**Action item**
The entries are to be repeated verbatim, with nothing left out.

**Provided entries**
★ ★ ★

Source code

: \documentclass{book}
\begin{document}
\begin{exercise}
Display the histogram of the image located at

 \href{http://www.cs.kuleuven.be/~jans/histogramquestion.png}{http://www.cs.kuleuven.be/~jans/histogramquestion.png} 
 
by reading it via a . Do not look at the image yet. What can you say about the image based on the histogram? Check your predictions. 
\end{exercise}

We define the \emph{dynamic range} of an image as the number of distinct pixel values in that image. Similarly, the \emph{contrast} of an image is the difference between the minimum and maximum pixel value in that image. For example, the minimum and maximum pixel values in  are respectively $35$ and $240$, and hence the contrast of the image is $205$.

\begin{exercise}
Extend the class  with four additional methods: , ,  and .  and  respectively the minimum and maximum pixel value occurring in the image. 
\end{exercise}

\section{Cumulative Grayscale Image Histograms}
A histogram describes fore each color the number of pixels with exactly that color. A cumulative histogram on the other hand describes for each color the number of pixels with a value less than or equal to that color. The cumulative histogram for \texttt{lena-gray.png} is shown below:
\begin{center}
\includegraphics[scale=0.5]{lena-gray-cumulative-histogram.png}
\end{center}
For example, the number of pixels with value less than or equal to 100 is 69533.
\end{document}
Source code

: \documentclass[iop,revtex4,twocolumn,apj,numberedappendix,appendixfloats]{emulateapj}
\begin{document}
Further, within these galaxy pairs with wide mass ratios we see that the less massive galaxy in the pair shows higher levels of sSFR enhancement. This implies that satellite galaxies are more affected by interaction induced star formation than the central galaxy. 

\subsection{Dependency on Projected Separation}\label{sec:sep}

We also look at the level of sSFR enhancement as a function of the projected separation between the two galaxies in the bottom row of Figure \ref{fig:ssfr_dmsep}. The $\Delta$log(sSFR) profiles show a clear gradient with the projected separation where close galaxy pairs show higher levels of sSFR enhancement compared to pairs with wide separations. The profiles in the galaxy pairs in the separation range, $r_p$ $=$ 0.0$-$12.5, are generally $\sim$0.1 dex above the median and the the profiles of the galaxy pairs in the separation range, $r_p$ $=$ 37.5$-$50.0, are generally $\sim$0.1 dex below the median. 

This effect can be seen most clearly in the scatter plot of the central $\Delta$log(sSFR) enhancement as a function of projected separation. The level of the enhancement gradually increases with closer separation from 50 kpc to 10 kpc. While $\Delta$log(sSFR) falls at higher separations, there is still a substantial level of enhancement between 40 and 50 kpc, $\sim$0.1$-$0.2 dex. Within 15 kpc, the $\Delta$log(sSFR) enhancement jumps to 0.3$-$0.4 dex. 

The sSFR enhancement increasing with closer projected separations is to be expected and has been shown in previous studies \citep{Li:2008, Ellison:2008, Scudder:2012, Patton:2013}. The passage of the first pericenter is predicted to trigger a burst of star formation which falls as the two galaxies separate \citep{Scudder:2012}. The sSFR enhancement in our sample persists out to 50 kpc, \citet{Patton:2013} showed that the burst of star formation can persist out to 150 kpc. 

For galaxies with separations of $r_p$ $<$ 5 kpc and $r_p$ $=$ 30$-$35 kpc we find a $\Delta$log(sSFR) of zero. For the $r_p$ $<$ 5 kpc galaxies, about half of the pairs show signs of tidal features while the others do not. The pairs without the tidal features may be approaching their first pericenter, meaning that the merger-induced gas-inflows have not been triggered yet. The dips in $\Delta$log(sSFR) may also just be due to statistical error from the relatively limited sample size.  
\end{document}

★ ★ ★

**Task answer**
Source code

: \documentclass{book}
\begin{document}
\begin{exercise}
Display the histogram of the image located at

 \href{http://www.cs.kuleuven.be/~jans/histogramquestion.png}{http://www.cs.kuleuven.be/~jans/histogramquestion.png} 
 
by reading it via a . Do not look at the image yet. What can you say about the image based on the histogram? Check your predictions. 
\end{exercise}

We define the \emph{dynamic range} of an image as the number of distinct pixel values in that image. Similarly, the \emph{contrast} of an image is the difference between the minimum and maximum pixel value in that image. For example, the minimum and maximum pixel values in  are respectively $35$ and $240$, and hence the contrast of the image is $205$.

\begin{exercise}
Extend the class  with four additional methods: , ,  and .  and  respectively the minimum and maximum pixel value occurring in the image. 
\end{exercise}

\section{Cumulative Grayscale Image Histograms}
A histogram describes fore each color the number of pixels with exactly that color. A cumulative histogram on the other hand describes for each color the number of pixels with a value less than or equal to that color. The cumulative histogram for \texttt{lena-gray.png} is shown below:
\begin{center}
\includegraphics[scale=0.5]{lena-gray-cumulative-histogram.png}
\end{center}
For example, the number of pixels with value less than or equal to 100 is 69533.
\end{document}
Source code

: \documentclass[iop,revtex4,twocolumn,apj,numberedappendix,appendixfloats]{emulateapj}
\begin{document}
Further, within these galaxy pairs with wide mass ratios we see that the less massive galaxy in the pair shows higher levels of sSFR enhancement. This implies that satellite galaxies are more affected by interaction induced star formation than the central galaxy. 

\subsection{Dependency on Projected Separation}\label{sec:sep}

We also look at the level of sSFR enhancement as a function of the projected separation between the two galaxies in the bottom row of Figure \ref{fig:ssfr_dmsep}. The $\Delta$log(sSFR) profiles show a clear gradient with the projected separation where close galaxy pairs show higher levels of sSFR enhancement compared to pairs with wide separations. The profiles in the galaxy pairs in the separation range, $r_p$ $=$ 0.0$-$12.5, are generally $\sim$0.1 dex above the median and the the profiles of the galaxy pairs in the separation range, $r_p$ $=$ 37.5$-$50.0, are generally $\sim$0.1 dex below the median. 

This effect can be seen most clearly in the scatter plot of the central $\Delta$log(sSFR) enhancement as a function of projected separation. The level of the enhancement gradually increases with closer separation from 50 kpc to 10 kpc. While $\Delta$log(sSFR) falls at higher separations, there is still a substantial level of enhancement between 40 and 50 kpc, $\sim$0.1$-$0.2 dex. Within 15 kpc, the $\Delta$log(sSFR) enhancement jumps to 0.3$-$0.4 dex. 

The sSFR enhancement increasing with closer projected separations is to be expected and has been shown in previous studies \citep{Li:2008, Ellison:2008, Scudder:2012, Patton:2013}. The passage of the first pericenter is predicted to trigger a burst of star formation which falls as the two galaxies separate \citep{Scudder:2012}. The sSFR enhancement in our sample persists out to 50 kpc, \citet{Patton:2013} showed that the burst of star formation can persist out to 150 kpc. 

For galaxies with separations of $r_p$ $<$ 5 kpc and $r_p$ $=$ 30$-$35 kpc we find a $\Delta$log(sSFR) of zero. For the $r_p$ $<$ 5 kpc galaxies, about half of the pairs show signs of tidal features while the others do not. The pairs without the tidal features may be approaching their first pericenter, meaning that the merger-induced gas-inflows have not been triggered yet. The dips in $\Delta$log(sSFR) may also just be due to statistical error from the relatively limited sample size.  
\end{document}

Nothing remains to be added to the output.